The Student News Site of University of Arizona

The Daily Wildcat

96° Tucson, AZ

The Daily Wildcat

The Daily Wildcat

 

    Spotlight on Spending

    News flash: “”The system of higher education finance that has evolved in the United States requires annual increases in unrestricted revenues that are unsustainable in the current environment.””

    That’s the message of the Delta Project on Postsecondary Education Costs, Productivity and Accountability, a nonprofit research group with a long name but a concise mission: tracking the way universities across the nation spend the money they receive from students.

    Of course, the concept that costs are rising and cash is scarce in the world of higher education shouldn’t be news for any student at the UA. Tuition increases seem to have become an annual tradition. State legislators will have to face down a looming billion-dollar deficit before increasing public funding to Arizona’s universities. And the university’s yen for new construction is so deep that funding for new buildings and renovation needs to be disguised as a state “”economic stimulus”” package.

    Unfortunately, the Delta Project’s latest report on university spending, released last week, suggests that those trends will only continue – and points out several dangerous developments in the way universities spend student money.

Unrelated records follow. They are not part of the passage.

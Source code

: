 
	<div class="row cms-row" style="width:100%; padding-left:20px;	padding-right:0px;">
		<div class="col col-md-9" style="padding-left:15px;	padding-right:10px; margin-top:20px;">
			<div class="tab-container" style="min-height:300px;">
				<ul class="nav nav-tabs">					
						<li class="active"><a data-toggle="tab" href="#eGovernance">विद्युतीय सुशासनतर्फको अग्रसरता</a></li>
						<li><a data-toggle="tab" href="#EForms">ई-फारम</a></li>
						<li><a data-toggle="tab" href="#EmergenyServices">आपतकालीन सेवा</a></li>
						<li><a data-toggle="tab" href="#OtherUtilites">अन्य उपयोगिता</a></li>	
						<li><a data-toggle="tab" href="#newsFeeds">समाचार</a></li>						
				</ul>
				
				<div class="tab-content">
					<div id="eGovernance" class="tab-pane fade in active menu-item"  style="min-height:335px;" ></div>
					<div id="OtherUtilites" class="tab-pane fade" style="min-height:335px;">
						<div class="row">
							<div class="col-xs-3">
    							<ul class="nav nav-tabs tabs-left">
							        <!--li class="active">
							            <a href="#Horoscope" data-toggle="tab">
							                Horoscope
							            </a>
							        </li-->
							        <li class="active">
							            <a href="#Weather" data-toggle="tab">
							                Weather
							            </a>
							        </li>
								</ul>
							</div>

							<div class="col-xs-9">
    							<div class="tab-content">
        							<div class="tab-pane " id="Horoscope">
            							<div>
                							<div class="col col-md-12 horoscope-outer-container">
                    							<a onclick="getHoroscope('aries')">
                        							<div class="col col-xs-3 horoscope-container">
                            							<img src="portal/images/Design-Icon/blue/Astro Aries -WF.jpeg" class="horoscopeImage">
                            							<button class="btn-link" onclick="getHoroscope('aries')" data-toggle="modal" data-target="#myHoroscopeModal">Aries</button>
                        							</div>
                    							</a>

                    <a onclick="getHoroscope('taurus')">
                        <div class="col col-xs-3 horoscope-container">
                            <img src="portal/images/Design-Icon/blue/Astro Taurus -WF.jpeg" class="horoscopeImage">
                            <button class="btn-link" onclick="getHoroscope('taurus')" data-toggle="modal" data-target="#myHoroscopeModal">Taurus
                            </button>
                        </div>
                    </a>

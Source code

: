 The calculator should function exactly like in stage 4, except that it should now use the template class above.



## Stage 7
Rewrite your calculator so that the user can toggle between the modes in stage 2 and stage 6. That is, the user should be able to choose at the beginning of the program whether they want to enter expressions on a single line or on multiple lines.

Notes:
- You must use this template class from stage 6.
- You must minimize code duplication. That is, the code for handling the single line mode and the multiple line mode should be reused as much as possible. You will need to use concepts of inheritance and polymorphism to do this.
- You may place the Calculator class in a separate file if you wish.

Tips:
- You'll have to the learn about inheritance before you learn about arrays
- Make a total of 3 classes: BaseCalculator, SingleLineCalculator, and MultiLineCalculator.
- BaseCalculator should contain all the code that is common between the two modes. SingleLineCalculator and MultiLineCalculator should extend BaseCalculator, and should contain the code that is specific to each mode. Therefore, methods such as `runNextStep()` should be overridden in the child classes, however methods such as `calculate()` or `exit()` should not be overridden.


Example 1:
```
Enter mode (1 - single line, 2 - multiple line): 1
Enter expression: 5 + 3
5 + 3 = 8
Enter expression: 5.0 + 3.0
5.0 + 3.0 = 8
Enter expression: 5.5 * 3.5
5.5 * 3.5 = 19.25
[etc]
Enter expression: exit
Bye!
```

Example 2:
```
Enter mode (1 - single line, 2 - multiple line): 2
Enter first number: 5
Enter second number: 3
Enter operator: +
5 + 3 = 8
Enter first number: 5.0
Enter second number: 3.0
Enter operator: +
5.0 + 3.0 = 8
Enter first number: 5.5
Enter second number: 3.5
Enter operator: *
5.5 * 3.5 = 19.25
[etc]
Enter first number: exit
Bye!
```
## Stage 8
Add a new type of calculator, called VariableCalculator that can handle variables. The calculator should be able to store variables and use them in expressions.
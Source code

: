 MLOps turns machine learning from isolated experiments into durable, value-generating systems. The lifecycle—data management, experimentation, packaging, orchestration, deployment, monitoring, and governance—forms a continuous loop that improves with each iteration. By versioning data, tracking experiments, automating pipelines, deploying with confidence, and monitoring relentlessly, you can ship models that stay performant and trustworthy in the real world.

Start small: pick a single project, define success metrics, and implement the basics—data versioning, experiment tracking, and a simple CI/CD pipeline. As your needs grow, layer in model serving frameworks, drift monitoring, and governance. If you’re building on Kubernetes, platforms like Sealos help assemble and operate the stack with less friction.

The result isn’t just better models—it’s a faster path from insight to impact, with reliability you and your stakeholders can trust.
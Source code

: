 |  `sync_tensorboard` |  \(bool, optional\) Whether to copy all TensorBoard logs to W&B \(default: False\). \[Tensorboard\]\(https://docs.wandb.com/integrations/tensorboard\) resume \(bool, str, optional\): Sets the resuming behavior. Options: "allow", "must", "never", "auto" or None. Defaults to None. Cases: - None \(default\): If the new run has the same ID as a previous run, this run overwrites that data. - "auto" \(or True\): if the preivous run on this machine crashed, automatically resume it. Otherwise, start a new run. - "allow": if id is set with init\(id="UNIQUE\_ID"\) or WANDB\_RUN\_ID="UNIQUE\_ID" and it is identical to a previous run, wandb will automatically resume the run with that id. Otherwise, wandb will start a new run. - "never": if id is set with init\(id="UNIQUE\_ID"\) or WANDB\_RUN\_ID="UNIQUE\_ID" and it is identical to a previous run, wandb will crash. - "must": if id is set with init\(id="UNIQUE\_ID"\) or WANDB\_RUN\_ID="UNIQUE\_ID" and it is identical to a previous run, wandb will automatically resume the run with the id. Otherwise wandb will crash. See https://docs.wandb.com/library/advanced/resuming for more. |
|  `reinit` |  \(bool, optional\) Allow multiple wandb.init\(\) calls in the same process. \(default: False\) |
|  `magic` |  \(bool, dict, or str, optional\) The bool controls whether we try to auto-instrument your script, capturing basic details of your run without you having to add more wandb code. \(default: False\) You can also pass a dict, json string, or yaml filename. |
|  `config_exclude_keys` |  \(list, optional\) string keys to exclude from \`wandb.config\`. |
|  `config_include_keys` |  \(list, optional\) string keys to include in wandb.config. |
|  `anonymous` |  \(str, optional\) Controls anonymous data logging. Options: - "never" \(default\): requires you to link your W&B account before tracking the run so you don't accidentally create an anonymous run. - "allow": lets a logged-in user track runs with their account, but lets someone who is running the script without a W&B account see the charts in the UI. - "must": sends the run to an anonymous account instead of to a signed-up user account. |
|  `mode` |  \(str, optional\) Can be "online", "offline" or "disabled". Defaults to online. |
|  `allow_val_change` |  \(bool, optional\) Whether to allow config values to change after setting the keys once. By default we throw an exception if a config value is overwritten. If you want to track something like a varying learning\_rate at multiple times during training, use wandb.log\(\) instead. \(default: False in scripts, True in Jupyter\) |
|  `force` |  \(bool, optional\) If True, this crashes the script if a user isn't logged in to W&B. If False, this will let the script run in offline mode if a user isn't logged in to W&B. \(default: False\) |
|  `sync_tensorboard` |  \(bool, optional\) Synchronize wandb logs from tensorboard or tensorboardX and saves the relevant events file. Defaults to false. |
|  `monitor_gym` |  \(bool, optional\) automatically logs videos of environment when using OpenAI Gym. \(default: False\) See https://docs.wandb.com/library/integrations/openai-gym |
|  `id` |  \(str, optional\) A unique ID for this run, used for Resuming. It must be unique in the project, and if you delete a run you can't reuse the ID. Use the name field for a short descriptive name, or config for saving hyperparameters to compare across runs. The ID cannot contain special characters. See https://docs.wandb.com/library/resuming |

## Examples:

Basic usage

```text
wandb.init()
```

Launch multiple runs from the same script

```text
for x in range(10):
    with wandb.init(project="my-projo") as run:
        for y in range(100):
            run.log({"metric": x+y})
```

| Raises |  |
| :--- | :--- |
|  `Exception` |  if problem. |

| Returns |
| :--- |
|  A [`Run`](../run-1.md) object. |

    A product of analyzing decades of compiled data on budgets, spending and enrollment trends at universities across the U.S., the report asserts that “”in the last decade, revenues from tuition have increased faster than other sources of revenue everywhere but private research universities,”” and at “”public institutions, tuition revenues have grown faster than state and local appropriations.”” But despite these increases, fewer and fewer tuition dollars are being used for instruction – spent on things that actually benefit students and increase degree productivity, like hiring and retaining quality faculty and ensuring that classes are available to the students who need them.

    Meanwhile, the gap between spending on students at private and public universities continues to grow. As of 2005, private research universities spent almost $13,500 more per student than public research schools. Plus, despite cost hikes over the past decade at public research universities, increased “”tuition revenues primarily replaced lost state appropriations,”” rather than being invested in students – a situation all too familiar for Arizona students. In fact, students at public research universities are now covering almost half the cost of university operations.

    The bottom line of the report is clear: “”Students at public institutions are paying for a higher proportion of costs, but their money is not translating into a higher level of service.””

    Fortunately, it offers an answer to the problem: Universities ought to focus not just on total cost, but on detailed analysis of the way they spend. Focusing on “”productivity concepts and measures”” rather than merely seeking to increase appropriations year after year offers the opportunity to stop tuition increases – but universities need to devote themselves to the same sort of detailed focus on productivity found outside the world of academia.

    As the UA faces its own uncertain financial future, it ought to follow that advice.